- Exercise
A faithful copy of all the entries is required, with no pictures in it.

(Document images with source code)
=-=-=
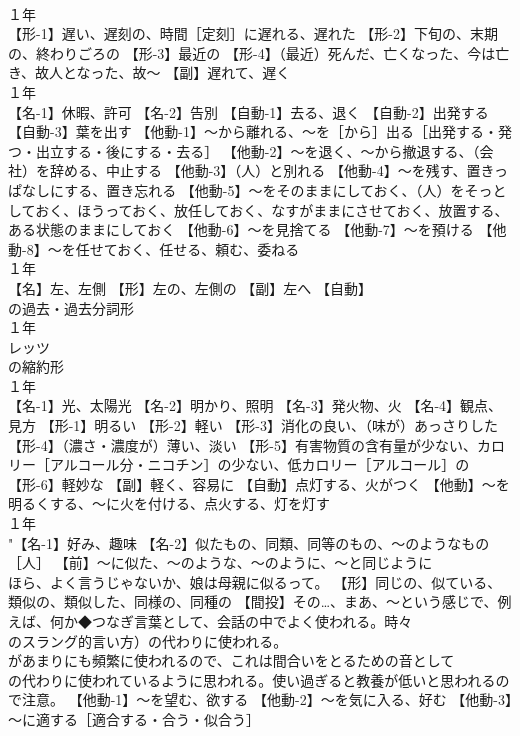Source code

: \documentclass[8pt]{extreport}
\begin{document}
\begin{CJK}{UTF8}{min}
\\	１年	
\\	【形-1】遅い、遅刻の、時間［定刻］に遅れる、遅れた 【形-2】下旬の、末期の、終わりごろの 【形-3】最近の 【形-4】（最近）死んだ、亡くなった、今は亡き、故人となった、故～ 【副】遅れて、遅く
\\	１年	
\\	【名-1】休暇、許可 【名-2】告別 【自動-1】去る、退く 【自動-2】出発する 【自動-3】葉を出す 【他動-1】～から離れる、～を［から］出る［出発する・発つ・出立する・後にする・去る］ 【他動-2】～を退く、～から撤退する、（会社）を辞める、中止する 【他動-3】（人）と別れる 【他動-4】～を残す、置きっぱなしにする、置き忘れる 【他動-5】～をそのままにしておく、（人）をそっとしておく、ほうっておく、放任しておく、なすがままにさせておく、放置する、ある状態のままにしておく 【他動-6】～を見捨てる 【他動-7】～を預ける 【他動-8】～を任せておく、任せる、頼む、委ねる
\\	１年	
\\	【名】左、左側 【形】左の、左側の 【副】左へ 【自動】
\\	の過去・過去分詞形
\\	１年	
\\	レッツ 
\\	の縮約形
\\	１年	
\\	【名-1】光、太陽光 【名-2】明かり、照明 【名-3】発火物、火 【名-4】観点、見方 【形-1】明るい 【形-2】軽い 【形-3】消化の良い、（味が）あっさりした 【形-4】（濃さ・濃度が）薄い、淡い 【形-5】有害物質の含有量が少ない、カロリー［アルコール分・ニコチン］の少ない、低カロリー［アルコール］の 【形-6】軽妙な 【副】軽く、容易に 【自動】点灯する、火がつく 【他動】～を明るくする、～に火を付ける、点火する、灯を灯す
\\	１年	
\\	"【名-1】好み、趣味 【名-2】似たもの、同類、同等のもの、～のようなもの［人］ 【前】～に似た、～のような、～のように、～と同じように 
\\	ほら、よく言うじゃないか、娘は母親に似るって。 【形】同じの、似ている、類似の、類似した、同様の、同種の 【間投】その…、まあ、～という感じで、例えば、何か◆つなぎ言葉として、会話の中でよく使われる。時々 
\\	のスラング的言い方）の代わりに使われる。
\\	があまりにも頻繁に使われるので、これは間合いをとるための音として
\\	の代わりに使われているように思われる。使い過ぎると教養が低いと思われるので注意。 【他動-1】～を望む、欲する 【他動-2】～を気に入る、好む 【他動-3】～に適する［適合する・合う・似合う］

\end{CJK}
\end{document}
=-=-=
- Finished task
Source code

: \documentclass[8pt]{extreport}
\begin{document}
\begin{CJK}{UTF8}{min}
\\	１年	
\\	【形-1】遅い、遅刻の、時間［定刻］に遅れる、遅れた 【形-2】下旬の、末期の、終わりごろの 【形-3】最近の 【形-4】（最近）死んだ、亡くなった、今は亡き、故人となった、故～ 【副】遅れて、遅く
\\	１年	
\\	【名-1】休暇、許可 【名-2】告別 【自動-1】去る、退く 【自動-2】出発する 【自動-3】葉を出す 【他動-1】～から離れる、～を［から］出る［出発する・発つ・出立する・後にする・去る］ 【他動-2】～を退く、～から撤退する、（会社）を辞める、中止する 【他動-3】（人）と別れる 【他動-4】～を残す、置きっぱなしにする、置き忘れる 【他動-5】～をそのままにしておく、（人）をそっとしておく、ほうっておく、放任しておく、なすがままにさせておく、放置する、ある状態のままにしておく 【他動-6】～を見捨てる 【他動-7】～を預ける 【他動-8】～を任せておく、任せる、頼む、委ねる
\\	１年	
\\	【名】左、左側 【形】左の、左側の 【副】左へ 【自動】
\\	の過去・過去分詞形
\\	１年	
\\	レッツ 
\\	の縮約形
\\	１年	
\\	【名-1】光、太陽光 【名-2】明かり、照明 【名-3】発火物、火 【名-4】観点、見方 【形-1】明るい 【形-2】軽い 【形-3】消化の良い、（味が）あっさりした 【形-4】（濃さ・濃度が）薄い、淡い 【形-5】有害物質の含有量が少ない、カロリー［アルコール分・ニコチン］の少ない、低カロリー［アルコール］の 【形-6】軽妙な 【副】軽く、容易に 【自動】点灯する、火がつく 【他動】～を明るくする、～に火を付ける、点火する、灯を灯す
\\	１年	
\\	"【名-1】好み、趣味 【名-2】似たもの、同類、同等のもの、～のようなもの［人］ 【前】～に似た、～のような、～のように、～と同じように 
\\	ほら、よく言うじゃないか、娘は母親に似るって。 【形】同じの、似ている、類似の、類似した、同様の、同種の 【間投】その…、まあ、～という感じで、例えば、何か◆つなぎ言葉として、会話の中でよく使われる。時々 
\\	のスラング的言い方）の代わりに使われる。
\\	があまりにも頻繁に使われるので、これは間合いをとるための音として
\\	の代わりに使われているように思われる。使い過ぎると教養が低いと思われるので注意。 【他動-1】～を望む、欲する 【他動-2】～を気に入る、好む 【他動-3】～に適する［適合する・合う・似合う］

\end{CJK}
\end{document}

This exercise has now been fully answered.